Every stride on
the gray pavement gets harder with the weight of the worry I carry on my
shoulders. I began my run to clear
my mind from the burden of my thoughts, but instead it is having the opposite
affect. Instead, with my
quickening pace another item on my to-do list I didn’t finish pops up. I run further and regret comes at me
like the neighbor’s barking dog, over some choice I made that I wish I had done
differently. Unfortunately for me,
most times, my mind isn’t my best friend.

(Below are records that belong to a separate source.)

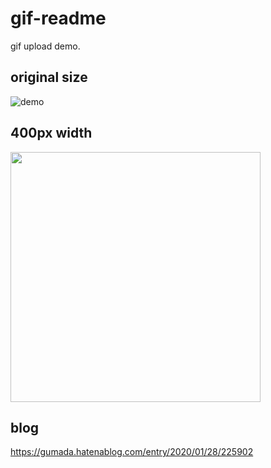 # gif-readme

gif upload demo.

## original size

![demo](resource/demo.gif)

## 400px width

<img src="resource/demo.gif" width="400">


## blog
https://gumada.hatenablog.com/entry/2020/01/28/225902
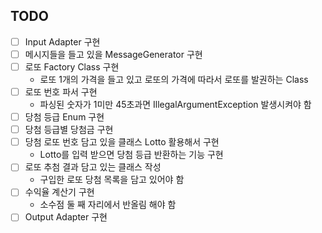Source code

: ## TODO 

- [ ] Input Adapter 구현
- [ ] 메시지들을 들고 있을 MessageGenerator 구현 
- [ ] 로또 Factory Class 구현 
  - 로또 1개의 가격을 들고 있고 로또의 가격에 따라서 로또를 발권하는 Class 
- [ ] 로또 번호 파서 구현
  - 파싱된 숫자가 1미만 45초과면 IllegalArgumentException 발생시켜야 함
- [ ] 당첨 등급 Enum 구현
- [ ] 당첨 등급별 당첨금 구현 
- [ ] 당첨 로또 번호 담고 있을 클래스 Lotto 활용해서 구현 
  - Lotto를 입력 받으면 당첨 등급 반환하는 기능 구현
- [ ] 로또 추첨 결과 담고 있는 클래스 작성
  - 구입한 로또 당첨 목록을 담고 있어야 함
- [ ] 수익율 계산기 구현 
  - 소수점 둘 째 자리에서 반올림 해야 함
- [ ] Output Adapter 구현 
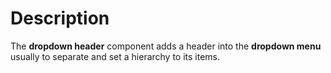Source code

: # Description

The **dropdown header** component adds a header into the **dropdown menu** usually to separate and set a hierarchy to its items.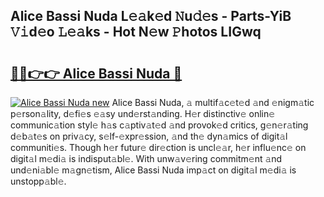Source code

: ## Alice Bassi Nuda L𝚎𝚊k𝚎d 𝙽u𝚍𝚎s - Parts-YiB 𝚅𝚒d𝚎o 𝙻𝚎𝚊ks - Hot N𝚎w 𝙿hotos LIGwq

# <h2><a href="http://kvdaih.teov.top/?on=Alice+Bassi+Nuda">🔗🔗👉👉 Alice Bassi Nuda 🔗</a></h2>

[![Alice Bassi Nuda new](https://i.imgur.com/QqkWNDz.gif)](http://kvdaih.teov.top/?on=Alice+Bassi+Nuda)
Alice Bassi Nuda, 𝚊 multif𝚊c𝚎t𝚎d 𝚊nd 𝚎nigm𝚊tic p𝚎rson𝚊lity, d𝚎fi𝚎s 𝚎𝚊sy und𝚎rst𝚊nding. H𝚎r distinctiv𝚎 onlin𝚎 communic𝚊tion styl𝚎 h𝚊s c𝚊ptiv𝚊t𝚎d 𝚊nd provok𝚎d critics, g𝚎n𝚎r𝚊ting d𝚎b𝚊t𝚎s on priv𝚊cy, s𝚎lf-𝚎xpr𝚎ssion, 𝚊nd th𝚎 dyn𝚊mics of digit𝚊l communiti𝚎s. Though h𝚎r futur𝚎 dir𝚎ction is uncl𝚎𝚊r, h𝚎r influ𝚎nc𝚎 on digit𝚊l m𝚎di𝚊 is indisput𝚊bl𝚎. With unw𝚊v𝚎ring commitm𝚎nt 𝚊nd und𝚎ni𝚊bl𝚎 m𝚊gn𝚎tism, Alice Bassi Nuda imp𝚊ct on digit𝚊l m𝚎di𝚊 is unstopp𝚊bl𝚎.
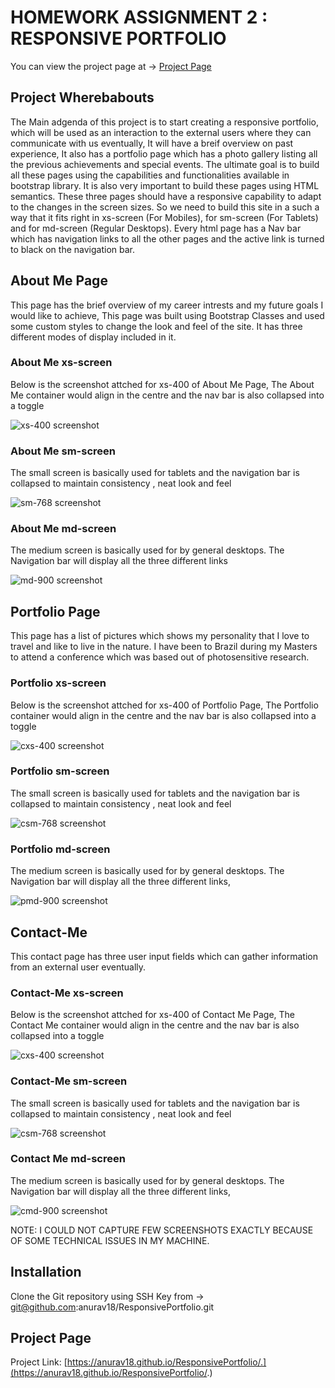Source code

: # HOMEWORK ASSIGNMENT 2 : RESPONSIVE PORTFOLIO

You can view the project page at -> [Project Page]()

## Project Wherebabouts

The Main adgenda of this project is to start creating a responsive portfolio, which will be used as an interaction to the external users where they can communicate with us eventually, It will have a breif overview on past experience, It also has a portfolio page which has a photo gallery listing all the previous achievements and special events. The ultimate goal is to build all these pages using the capabilities and functionalities available in bootstrap library. It is also very important to build these pages using HTML semantics.
These three pages should have a responsive capability to adapt to the changes in the screen sizes. So we need to build this site in a such a way that it fits right in xs-screen (For Mobiles), for sm-screen (For Tablets) and for md-screen (Regular Desktops). Every html page has a Nav bar which has navigation links to all the other pages and the active link is turned to black on the navigation bar.

## About Me Page

This page has the brief overview of my career intrests and my future goals I would like to achieve, This page was built using Bootstrap Classes and used some custom styles to change the look and feel of the site. It has three different modes of display included in it.

### About Me xs-screen

Below is the screenshot attched for xs-400 of About Me Page, The About Me container would align in the centre and the nav bar is also collapsed into a toggle

![xs-400 screenshot](assets/About-Me/xs-400.png)

### About Me sm-screen

The small screen is basically used for tablets and the navigation bar is collapsed to maintain consistency , neat look and feel

![sm-768 screenshot](assets/About-Me/sm-768.png)

### About Me md-screen

The medium screen is basically used for by general desktops. The Navigation bar will display all the three different links

![md-900 screenshot](assets/About-Me/md-900.png)

## Portfolio Page

This page has a list of pictures which shows my personality that I love to travel and like to live in the nature. I have been to Brazil during my Masters to attend a conference which was based out of photosensitive research.

### Portfolio xs-screen

Below is the screenshot attched for xs-400 of Portfolio Page, The Portfolio container would align in the centre and the nav bar is also collapsed into a toggle

![cxs-400 screenshot](assets/portfolio/pxs-400.png)

### Portfolio sm-screen

The small screen is basically used for tablets and the navigation bar is collapsed to maintain consistency , neat look and feel

![csm-768 screenshot](assets/portfolio/psm-700.png)

### Portfolio md-screen

The medium screen is basically used for by general desktops. The Navigation bar will display all the three different links, 

![pmd-900 screenshot](assets/portfolio/pmd-900.png)

## Contact-Me

This contact page has three user input fields which can gather information from an external user eventually.

### Contact-Me xs-screen

Below is the screenshot attched for xs-400 of Contact Me Page, The Contact Me container would align in the centre and the nav bar is also collapsed into a toggle

![cxs-400 screenshot](assets/Contact-Me/cxs-400.png)

### Contact-Me sm-screen

The small screen is basically used for tablets and the navigation bar is collapsed to maintain consistency , neat look and feel

![csm-768 screenshot](assets/Contact-Me/csm-700.png)

### Contact Me md-screen

The medium screen is basically used for by general desktops. The Navigation bar will display all the three different links, 

![cmd-900 screenshot](assets/Contact-Me/cmd-900.png)

NOTE: I COULD NOT CAPTURE FEW SCREENSHOTS EXACTLY BECAUSE OF SOME TECHNICAL ISSUES IN MY MACHINE.

## Installation

Clone the Git repository using SSH Key from -> git@github.com:anurav18/ResponsivePortfolio.git

## Project Page

Project Link: [https://anurav18.github.io/ResponsivePortfolio/.](https://anurav18.github.io/ResponsivePortfolio/.)

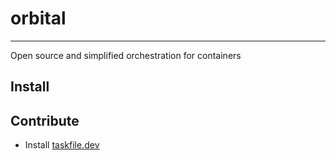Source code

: # orbital

---

Open source and simplified orchestration for containers

## Install

## Contribute

- Install [taskfile.dev](https://taskfile.dev/installation/)



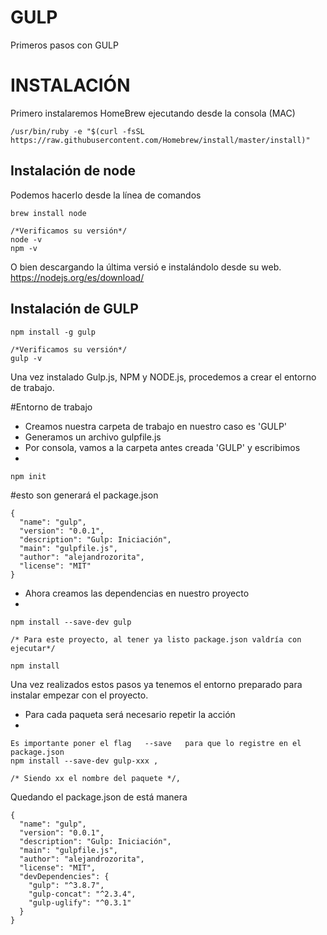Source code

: # GULP
Primeros pasos con GULP


# INSTALACIÓN 

Primero instalaremos HomeBrew ejecutando desde la consola (MAC)

	/usr/bin/ruby -e "$(curl -fsSL https://raw.githubusercontent.com/Homebrew/install/master/install)"

## Instalación de node ##

Podemos hacerlo desde la línea de comandos

	brew install node

	/*Verificamos su versión*/
	node -v
	npm -v

O bien descargando la última versió e instalándolo desde su web.
https://nodejs.org/es/download/


## Instalación de GULP ##
	npm install -g gulp

	/*Verificamos su versión*/
	gulp -v


Una vez instalado Gulp.js, NPM y NODE.js, procedemos a crear el entorno de trabajo.

	
#Entorno de trabajo

- Creamos nuestra carpeta de trabajo en nuestro caso es 'GULP'
- Generamos un archivo gulpfile.js
- Por consola, vamos a la carpeta antes creada 'GULP' y escribimos
-
	
	npm init

#esto son generará el package.json

	{
	  "name": "gulp",
	  "version": "0.0.1",
	  "description": "Gulp: Iniciación",
	  "main": "gulpfile.js",
	  "author": "alejandrozorita",
	  "license": "MIT"
	}

- Ahora creamos las dependencias en nuestro proyecto
-

	npm install --save-dev gulp

	/* Para este proyecto, al tener ya listo package.json valdría con ejecutar*/

	npm install


Una vez realizados estos pasos ya tenemos el entorno preparado para instalar empezar con el proyecto.

- Para cada paqueta será necesario repetir la acción
-
		
	Es importante poner el flag   --save   para que lo registre en el package.json
	npm install --save-dev gulp-xxx ,
	
	/* Siendo xx el nombre del paquete */,
	

Quedando el package.json de está manera

	{
	  "name": "gulp",
	  "version": "0.0.1",
	  "description": "Gulp: Iniciación",
	  "main": "gulpfile.js",
	  "author": "alejandrozorita",
	  "license": "MIT",
	  "devDependencies": {
	    "gulp": "^3.8.7",
	    "gulp-concat": "^2.3.4",
	    "gulp-uglify": "^0.3.1"
	  }
	}
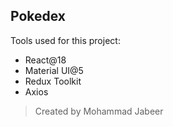 ## Pokedex

Tools used for this project:

- React@18
- Material UI@5
- Redux Toolkit
- Axios

> Created by Mohammad Jabeer
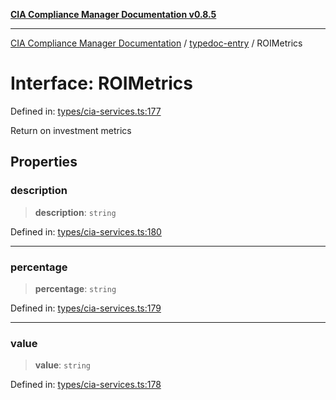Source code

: [**CIA Compliance Manager Documentation v0.8.5**](../../README.md)

***

[CIA Compliance Manager Documentation](../../modules.md) / [typedoc-entry](../README.md) / ROIMetrics

# Interface: ROIMetrics

Defined in: [types/cia-services.ts:177](https://github.com/Hack23/cia-compliance-manager/blob/4f2006283e1cd56feb8daea1f810b2bc8c1b1d1b/src/types/cia-services.ts#L177)

Return on investment metrics

## Properties

### description

> **description**: `string`

Defined in: [types/cia-services.ts:180](https://github.com/Hack23/cia-compliance-manager/blob/4f2006283e1cd56feb8daea1f810b2bc8c1b1d1b/src/types/cia-services.ts#L180)

***

### percentage

> **percentage**: `string`

Defined in: [types/cia-services.ts:179](https://github.com/Hack23/cia-compliance-manager/blob/4f2006283e1cd56feb8daea1f810b2bc8c1b1d1b/src/types/cia-services.ts#L179)

***

### value

> **value**: `string`

Defined in: [types/cia-services.ts:178](https://github.com/Hack23/cia-compliance-manager/blob/4f2006283e1cd56feb8daea1f810b2bc8c1b1d1b/src/types/cia-services.ts#L178)
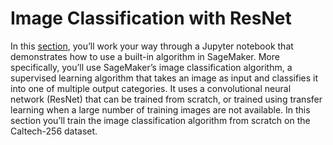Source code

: # Image Classification with ResNet

In this [section](https://sagemaker-workshop.com/builtin/resnet.html), you’ll work your way through a Jupyter notebook that demonstrates how to use a built-in algorithm in SageMaker. More specifically, you’ll use SageMaker’s image classification algorithm, a supervised learning algorithm that takes an image as input and classifies it into one of multiple output categories. It uses a convolutional neural network (ResNet) that can be trained from scratch, or trained using transfer learning when a large number of training images are not available. In this section you’ll train the image classification algorithm from scratch on the Caltech-256 dataset.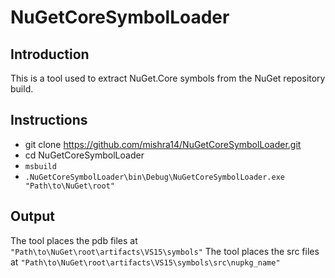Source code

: # NuGetCoreSymbolLoader

## Introduction
This is a tool used to extract NuGet.Core symbols from the NuGet repository build.

## Instructions

* git clone https://github.com/mishra14/NuGetCoreSymbolLoader.git
* cd NuGetCoreSymbolLoader
* `msbuild`
* `.NuGetCoreSymbolLoader\bin\Debug\NuGetCoreSymbolLoader.exe "Path\to\NuGet\root"`

## Output
The tool places the pdb files at `"Path\to\NuGet\root\artifacts\VS15\symbols"`
The tool places the src files at `"Path\to\NuGet\root\artifacts\VS15\symbols\src\nupkg_name"`
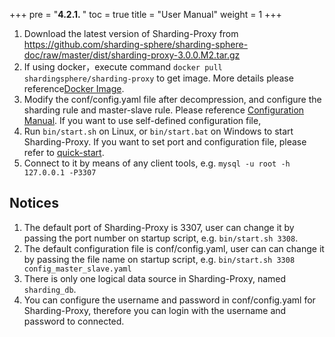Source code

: +++
pre = "<b>4.2.1. </b>"
toc = true
title = "User Manual"
weight = 1
+++

1. Download the latest version of Sharding-Proxy from https://github.com/sharding-sphere/sharding-sphere-doc/raw/master/dist/sharding-proxy-3.0.0.M2.tar.gz
1. If using docker，execute command `docker pull shardingsphere/sharding-proxy` to get image. More details please reference[Docker Image](/en/manual/sharding-proxy/docker/).
1. Modify the conf/config.yaml file after decompression, and configure the sharding rule and master-slave rule. Please reference [Configuration Manual](/en/manual/sharding-proxy/configuration/). If you want
to use self-defined configuration file, 
1. Run `bin/start.sh` on Linux, or `bin/start.bat` on Windows to start Sharding-Proxy. If you want to set port and configuration file, please refer to [quick-start](/en/quick-start/sharding-proxy-quick-start/).
1. Connect to it by means of any client tools, e.g. `mysql -u root -h 127.0.0.1 -P3307`

## Notices

1. The default port of Sharding-Proxy is 3307, user can change it by passing the port number on startup script, e.g. `bin/start.sh 3308`.
1. The default configuration file is conf/config.yaml, user can can change it by passing the file name on startup script, e.g. `bin/start.sh 3308 config_master_slave.yaml`
1. There is only one logical data source in Sharding-Proxy, named `sharding_db`.
1. You can configure the username and password in conf/config.yaml for Sharding-Proxy, therefore you can login with the username and password to connected.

More often than not, it is my worst enemy. Reminding me not only of today’s unfinished business, but
plaguing me with all my past faults and failures.
The evening was
chilly, but I was hoping that would help numb some of the parts of my brain I wanted
to ignore. The uplifting beats blaring through my headphones weren’t drowning
out the thoughts that were consuming me.
My life was becoming too hard.
I couldn’t breathe but not because of the energy I was exerting with my
run, but because the pressure of it all was making it difficult to breathe. The pain in my side from running uphill was
nothing compared to the one I felt deep within the walls of my heart. It all
became too much and I had to stop and catch my breath. I turned off the music, and bent down
focusing on my breathing, and holding back the tears. It took every ounce of energy left in me not to
crumple to the floor.
Although
spring was right around the corner, the grass wasn’t quite awake and the
flowers weren’t brave enough to make their appearance. The path I ran wasn’t much to look at
during these winter months, but a patch of gold caught my eye. One little flower embraced the cold,
February evening. Some might argue
that this little solider is neither a flower nor a thing of beauty but instead
a nuisance. It looked like hope to
me. This brilliant example of life
was so bold to withstand the cold and uncertain Texas weather. What made this tenacious little flower
pop up over and over again, after being overlooked, unappreciated, even
poisoned and crushed? Most people wanted to get rid of them by any means
necessary. Yet there it was. Lone and beautiful. Unaffected by the negative attention it
got. I looked around me and saw many
more patches of brown, lifeless grass, and in the midst of it all, bright,
yellow dandelions shown as inviting as the sun. Standing tall, taking whatever
life threw at them. Dandelions
adapt to their environment and the weather, and therefore, continue to present
their golden smile when most fragile flowers simply fade away. I wanted to be more like this strong, insistent
little flower. I would adapt, and
I would overcome the storms in my life.
I stood up, standing a little taller. Turning on my upbeat music, I began my rhythmic strides
again. The fears and doubts still
not completely disappearing, but I would survive. I would come out of this
season of my life, with the grace and elegance of a little flower, at times
overlooked, unappreciated, but pushing through. I continued the last part of my
run, a little lighter, with less on my shoulders and lot more hope.
~E
I am sure I will never look at a dandelion the same way. What a well-written, perfectly timed post! Thank you for giving us, your readers, inspiration to continue to hope and to find the tenacity (and audacity) of the dandelion within ourselves.